Sure you can. The pattern will look a bit ugly, but what you are asking for is totally possible.

Let's assume that the input already satisfy the regex google(?:\.[a-z]+)+ (i.e. google followed by at least one domain names) for ease of explanation. If you want more precision, see this answer.

Match a name that is not a given name

The inverted of com would be:

  • A name that is shorter or longer than 3, or
  • A name of length 3 whose:
    • The first character is not c, or
    • The second character is not o, or
    • The third character is not m.

Translate that to regex and we have:

\A                    # This means "at the very start"
(?:
  [a-z]{1,2} |
  [a-z]{4,} |

  [^c.][a-z]{2} |     # Also exclude the dot,
  [a-z][^o.][a-z] |   # otherwise 'google.c.m'
  [a-z]{2}[^m.]       # would not match
)
\z                    # This means "at the very end"

The same applies to au:

\A(?:[a-z]|[a-z]{3,}|[^a.][a-z]|[a-z][^u.])\z

Match a hostname that is not a given hostname

There are two cases you want to avoid: google.com and google.com.au. The inverted of that would be the union of the following cases:

  • 1 extra names:
    • google.* where * is any name but com
  • 2 extra names:
    • google.*.* where the first * is any name but com, or
    • google.com.* where * is any name but au
  • 3 extra names or more: google.*.*.* ...

Or, a bit more logical:

  • If the first name is not com, it doesn't matter how many names are left.
    • Any hostname following this pattern already differs from our exclude cases by one name.
  • If the first name is com and the second name is not au, the rest of the names are also irrelevant.
    • ...for the exact same reason above.
  • If the first and second names are com and au correspondingly, then there must be at least one other name, which means there are at least three extra names.
    • ...and if there are three extra names, then we don't need to check the first and the second at all.
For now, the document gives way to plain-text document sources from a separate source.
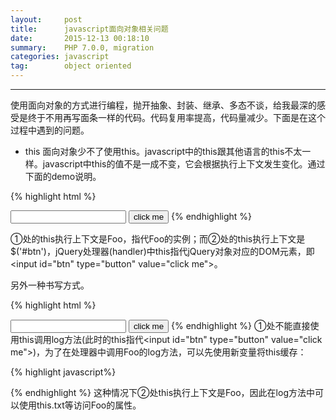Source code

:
 ```yaml
---
layout:     post
title:      javascript面向对象相关问题
date:       2015-12-13 00:18:10
summary:    PHP 7.0.0, migration
categories: javascript
tag:        object oriented
---
```


---

使用面向对象的方式进行编程，抛开抽象、封装、继承、多态不谈，给我最深的感受是终于不用再写面条一样的代码。代码复用率提高，代码量减少。下面是在这个过程中遇到的问题。

* this
面向对象少不了使用this。javascript中的this跟其他语言的this不太一样。javascript中this的值不是一成不变，它会根据执行上下文发生变化。通过下面的demo说明。

{% highlight html %}
<html>
  <head>
    <title>demo</title>
    <script type="text/javascript" src="https://code.jquery.com/jquery-1.10.2.js"></script>
  </head>
  <body>
    <input id="txt" type="text"/>
    <input id="btn" type="button" value="click me"/>
  </body>
  <script type="text/javascript">
    function Foo()
    {
        this.txt = $('#txt');
        this.btn = $('#btn');
        this.btn.click(this.log);    //①
    }

    Foo.prototype.log = function(){
        console.log(this);    //② <input id="btn" type="button" value="click me">
    }

    $(document).ready(function(){
        new Foo();
    });
  </script>
</html>
{% endhighlight %}

①处的this执行上下文是Foo，指代Foo的实例；而②处的this执行上下文是$('#btn')，jQuery处理器(handler)中this指代jQuery对象对应的DOM元素，即&lt;input id="btn" type="button" value="click me"&gt;。

另外一种书写方式。

{% highlight html %}
<html>
  <head>
    <title>demo</title>
    <script type="text/javascript" src="https://code.jquery.com/jquery-1.10.2.js"></script>
  </head>
  <body>
    <input id="txt" type="text"/>
    <input id="btn" type="button" value="click me"/>
  </body>
  <script type="text/javascript">
    function Foo()
    {
        this.txt = $('#txt');
        this.btn = $('#btn');
        this.btn.click(function(){
            //①
        });
    }

    Foo.prototype.log = function(){
        console.log(this);
    }

    $(document).ready(function(){
        new Foo();
    });
  </script>
</html>
{% endhighlight %}
①处不能直接使用this调用log方法(此时的this指代&lt;input id="btn" type="button" value="click me"&gt;)，为了在处理器中调用Foo的log方法，可以先使用新变量将this缓存：

{% highlight javascript%}
<script type="text/javascript">
    function Foo()
    {
        var self = this;
        this.txt = $('#txt');
        this.btn = $('#btn');
        this.btn.click(function(){
            self.log();
        });
    }

    Foo.prototype.log = function(){
        console.log(this);    //② Foo {txt: jQuery.fn.jQuery.init[1], btn: jQuery.fn.jQuery.init[1]}
    }

    $(document).ready(function(){
        new Foo();
    });
</script>
{% endhighlight %}
这种情况下②处this执行上下文是Foo，因此在log方法中可以使用this.txt等访问Foo的属性。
That said, we only need three branches. Let com be the inverted of com, here's what the pattern looks like in pseudo-regex:

\A
(?:
  google\.com    (?:\.[a-z]+)*   |
  google\.com\.au(?:\.[a-z]+)*   |
  google         (?:\.[a-z]){3,}
)
\z

See the common parts? We can extract them out:

\A
google
(?:
  \.com          |
  \.com\.au      |
  (?:\.[a-z]){3}
)
(?:\.[a-z]+)*
\z

Insert what we had from section 1, and voilà.

The final pattern

\A
google
(?:
  # google.com
  \.
  (?:
    [a-z]{1,2} | [a-z]{4,} |
    [^c.][a-z]{2} |
    [a-z][^o.][a-z] |
    [a-z]{2}[^m.]
  )
|
  # google.com.au
  \.com\.
  (?:
    [a-z] | [a-z]{3,} |
    [^a.][a-z] | [a-z][^u.]
  )
|
  # google.*.*.*
  (?:\.[a-z]+){3}
)
(?:\.[a-z]+)*
\z

Try it on regex101.com: PCRE2 with comments, Go, multiline mode.

0
dawg On

With re2, where lookarounds are not available, you could use a "sacrificial match" as in THIS trick to match what you do not want but capture what you do want.

/(?:\bgoogle\.com$)|(?:\bgoogle\.com\.au$)|(\bgoogle\.\S*)/

if alone on a line or

/(?:\bgoogle\.com\s)|(?:\bgoogle\.com\.au\s)|(\bgoogle\.\S*\s)/

if followed by spaces...

Demo

Limitations:

  • Because /google\.com/ will match 'google.com.pk' the match items either need to be stand alone on a line or followed by a space that makes it obvious that '.pk' is not at the end. You can't use \b to detect the break between .com and .com.pk since \b is true in both cases.
  • You need to have logic available to detect whether the match resulted in a capture. If the "sacrificial" matches on the left match first, the capture group will be empty. If the capture group is not empty, you have a match that is not one of the sacrificial matches.